New coal is reduced from 6 250 MW to 2 450 MW, while the update’s projection for closed cycle gas turbine and open cycle gas turbine capacity is increased to 3 550 MW (2 370 MW) and 7 680 MW (7 330 MW) respectively. Hydropower imports are projected at 3 000 MW (4 109 MW), while solar PV and CSP is increased to 9 770 MW (8 400 MW) and 3 300 MW (1 200 MW) respectively. The allocation for wind falls from 9 200 MW in the current IRP to only 4 360 MW.

NO MEGA COAL PLANT?

The document also favours a model whereby the so-called ‘Coal 3’ initiative is pursued as a procurement programme for several plants, rather than as a mega-scale facility such as Medupi or Kusile.

The suggestion is unlikely to sit easy with either Eskom, or the Presidential Infrastructure Coordinating Commission, which reportedly envisages Eskom building Coal 3 following the completion of Medupi and Kusile. Instead, the update argues that a procurement programme should be launched for between 1 000 MW and 1 500 MW of fluidised bed combustion coal plants, based on discard coal.

The document is supportive, however, of South Africa facilitating regional hydropower, gas and coal projects, which it claims could have positive spin-offs for unleashing other potential in the region. It also argues that there should be “stepped up” exploration for shale gas in South Africa.

Increased regional uptake would require a different mindset with regard to dollar-denominated contracting, though, as the gas options in particular would be prejudiced “unless the current aversion to dollar-denominated contracts is dropped”.

Also endorsed is a continuation of the current renewables programme with additional yearly bidding rounds for 1 000 MW photovoltaic capacity, 1 000 MW of wind capacity and 200 MW of CSP capacity.

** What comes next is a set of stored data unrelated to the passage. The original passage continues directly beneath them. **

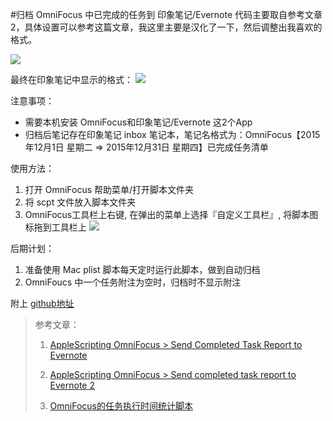 #归档 OmniFocus 中已完成的任务到 印象笔记/Evernote 
代码主要取自参考文章2，具体设置可以参考这篇文章，我这里主要是汉化了一下，然后调整出我喜欢的格式。

![](http://ww3.sinaimg.cn/large/6763a9e1gw1ez7hwthtptj20ea0bsmye.jpg)

最终在印象笔记中显示的格式：
![](http://ww3.sinaimg.cn/large/6763a9e1gw1ez7hszzdxmj21dm0ygn50.jpg)

注意事项：

- 需要本机安装 OmniFocus和印象笔记/Evernote 这2个App
- 归档后笔记存在印象笔记 inbox 笔记本，笔记名格式为：OmniFocus【2015年12月1日 星期二 => 2015年12月31日 星期四】已完成任务清单

使用方法：

1. 打开 OmniFocus 帮助菜单/打开脚本文件夹
2. 将 scpt 文件放入脚本文件夹
3. OmniFocus工具栏上右键, 在弹出的菜单上选择『自定义工具栏』, 将脚本图标拖到工具栏上
![](http://ww3.sinaimg.cn/large/6763a9e1gw1ez7hvytf14j20r204ogmc.jpg)

后期计划：

1. 准备使用 Mac plist 脚本每天定时运行此脚本，做到自动归档
2. OmniFoucs 中一个任务附注为空时，归档时不显示附注

附上 [github地址](https://github.com/Channe/OmniFocus2Evernote)

> 参考文章：
> 
> 1. [AppleScripting OmniFocus > Send Completed Task Report to Evernote](http://www.engadget.com/2013/02/18/applescripting-omnifocus-send-completed-task-report-to-evernot/)
> 
> 2. [AppleScripting OmniFocus > Send completed task report to Evernote 2](http://www.engadget.com/2013/04/15/applescripting-omnifocus-send-completed-task-report-to-evernot/)
> 
> 3. [OmniFocus的任务执行时间统计脚本](http://www.jeffzhang.cn/omnifocus-script-Lyubishchev/)

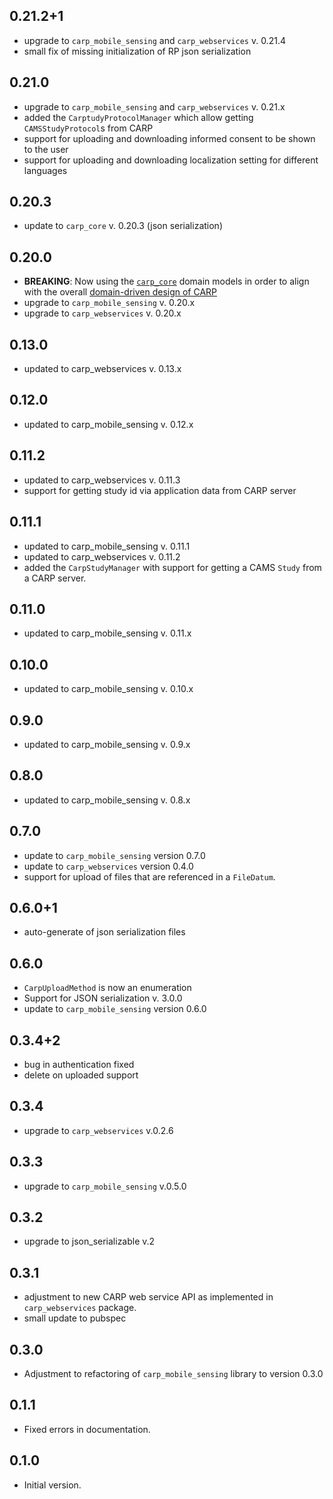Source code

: ## 0.21.2+1
* upgrade to `carp_mobile_sensing` and `carp_webservices` v. 0.21.4
* small fix of missing initialization of RP json serialization

## 0.21.0
* upgrade to `carp_mobile_sensing` and `carp_webservices` v. 0.21.x
* added the `CarptudyProtocolManager` which allow getting `CAMSStudyProtocol`s from CARP
* support for uploading and downloading informed consent to be shown to the user
* support for uploading and downloading localization setting for different languages

## 0.20.3
* update to `carp_core` v. 0.20.3 (json serialization)

## 0.20.0
* **BREAKING**: Now using the [`carp_core`](https://pub.dev/packages/carp_core) domain models in order to align with the overall [domain-driven design of CARP](https://carp.cachet.dk/core/)
* upgrade to `carp_mobile_sensing` v. 0.20.x
* upgrade to `carp_webservices` v. 0.20.x

## 0.13.0
* updated to carp_webservices v. 0.13.x

## 0.12.0
* updated to carp_mobile_sensing v. 0.12.x

## 0.11.2
* updated to carp_webservices v. 0.11.3
* support for getting study id via application data from CARP server

## 0.11.1
* updated to carp_mobile_sensing v. 0.11.1
* updated to carp_webservices v. 0.11.2
* added the `CarpStudyManager` with support for getting a CAMS `Study` from a CARP server.

## 0.11.0
* updated to carp_mobile_sensing v. 0.11.x

## 0.10.0
* updated to carp_mobile_sensing v. 0.10.x

## 0.9.0
* updated to carp_mobile_sensing v. 0.9.x

## 0.8.0
* updated to carp_mobile_sensing v. 0.8.x

## 0.7.0
* update to `carp_mobile_sensing` version 0.7.0
* update to `carp_webservices` version 0.4.0
* support for upload of files that are referenced in a `FileDatum`.

## 0.6.0+1
* auto-generate of json serialization files

## 0.6.0
* `CarpUploadMethod` is now an enumeration
* Support for JSON serialization v. 3.0.0
* update to `carp_mobile_sensing` version 0.6.0

## 0.3.4+2
* bug in authentication fixed
* delete on uploaded support

## 0.3.4
* upgrade to `carp_webservices` v.0.2.6

## 0.3.3
* upgrade to `carp_mobile_sensing` v.0.5.0

## 0.3.2
* upgrade to json_serializable v.2

## 0.3.1
* adjustment to new CARP web service API as implemented in `carp_webservices` package.
* small update to pubspec

## 0.3.0
* Adjustment to refactoring of `carp_mobile_sensing` library to version 0.3.0

## 0.1.1
* Fixed errors in documentation.

## 0.1.0
* Initial version.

Further, the update proposes that a ‘standard offer approach’ is developed by the department in which an agency similar to Eskom’s Single Buyer Office purchases energy from embedded generators at a set price, so as to render municipalities indifferent between their Eskom supply and embedded generators and thus support small-scale distributed generation.

Work is also recommended on the potential of extending the life of Eskom’s existing fleet and to interrogating alternatives to such life extensions, such as the building of new, more efficient coal-fired generation.

Funding should be secured for energy efficiency demand side management programmes and a national entity be given the necessary authority to facilitate these programmes.

The document also recommends more regular updating of the IRP to take account of changes in consumption and technology costs. Also emphasised is the desirability for flexible decision-making in favour of “decisions of least regret”, which meant avoiding “commitments to long range, large-scale investment decisions”.